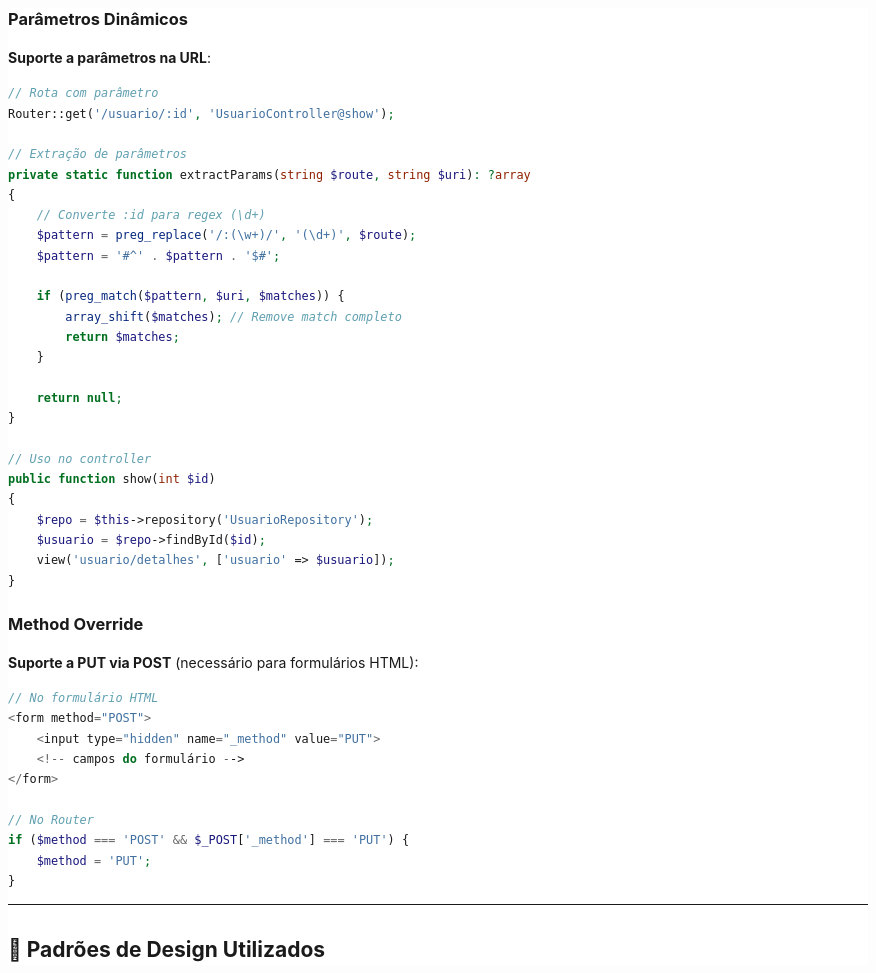 ### Parâmetros Dinâmicos

**Suporte a parâmetros na URL**:

```php
// Rota com parâmetro
Router::get('/usuario/:id', 'UsuarioController@show');

// Extração de parâmetros
private static function extractParams(string $route, string $uri): ?array
{
    // Converte :id para regex (\d+)
    $pattern = preg_replace('/:(\w+)/', '(\d+)', $route);
    $pattern = '#^' . $pattern . '$#';
    
    if (preg_match($pattern, $uri, $matches)) {
        array_shift($matches); // Remove match completo
        return $matches;
    }
    
    return null;
}

// Uso no controller
public function show(int $id)
{
    $repo = $this->repository('UsuarioRepository');
    $usuario = $repo->findById($id);
    view('usuario/detalhes', ['usuario' => $usuario]);
}
```

### Method Override

**Suporte a PUT via POST** (necessário para formulários HTML):

```php
// No formulário HTML
<form method="POST">
    <input type="hidden" name="_method" value="PUT">
    <!-- campos do formulário -->
</form>

// No Router
if ($method === 'POST' && $_POST['_method'] === 'PUT') {
    $method = 'PUT';
}
```

---

## 🎨 Padrões de Design Utilizados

→ **TASK OBJECTIVE**: Copy out all the records exactly as they read, and omit the pictures.

→ **EXPECTED ANSWER**:
 ### Parâmetros Dinâmicos

**Suporte a parâmetros na URL**:

```php
// Rota com parâmetro
Router::get('/usuario/:id', 'UsuarioController@show');

// Extração de parâmetros
private static function extractParams(string $route, string $uri): ?array
{
    // Converte :id para regex (\d+)
    $pattern = preg_replace('/:(\w+)/', '(\d+)', $route);
    $pattern = '#^' . $pattern . '$#';
    
    if (preg_match($pattern, $uri, $matches)) {
        array_shift($matches); // Remove match completo
        return $matches;
    }
    
    return null;
}

// Uso no controller
public function show(int $id)
{
    $repo = $this->repository('UsuarioRepository');
    $usuario = $repo->findById($id);
    view('usuario/detalhes', ['usuario' => $usuario]);
}
```

### Method Override

**Suporte a PUT via POST** (necessário para formulários HTML):

```php
// No formulário HTML
<form method="POST">
    <input type="hidden" name="_method" value="PUT">
    <!-- campos do formulário -->
</form>

// No Router
if ($method === 'POST' && $_POST['_method'] === 'PUT') {
    $method = 'PUT';
}
```

---

## 🎨 Padrões de Design Utilizados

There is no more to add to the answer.